*WORK TO BE COMPLETED*
Leave out the images and repeat every entry below exactly.

*INPUT DATA*
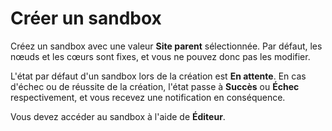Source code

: Créer un sandbox
================

Créez un sandbox avec une valeur **Site parent** sélectionnée. Par défaut, les nœuds et les cœurs sont fixes, et vous ne pouvez donc pas les modifier.

L'état par défaut d'un sandbox lors de la création est **En attente**. En cas d'échec ou de réussite de la création, l'état passe à **Succès** ou **Échec** respectivement, et vous recevez une notification en conséquence.

Vous devez accéder au sandbox à l'aide de **Éditeur**.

*SOLVED PROBLEM*
Source code

: Créer un sandbox
================

Créez un sandbox avec une valeur **Site parent** sélectionnée. Par défaut, les nœuds et les cœurs sont fixes, et vous ne pouvez donc pas les modifier.

L'état par défaut d'un sandbox lors de la création est **En attente**. En cas d'échec ou de réussite de la création, l'état passe à **Succès** ou **Échec** respectivement, et vous recevez une notification en conséquence.

Vous devez accéder au sandbox à l'aide de **Éditeur**.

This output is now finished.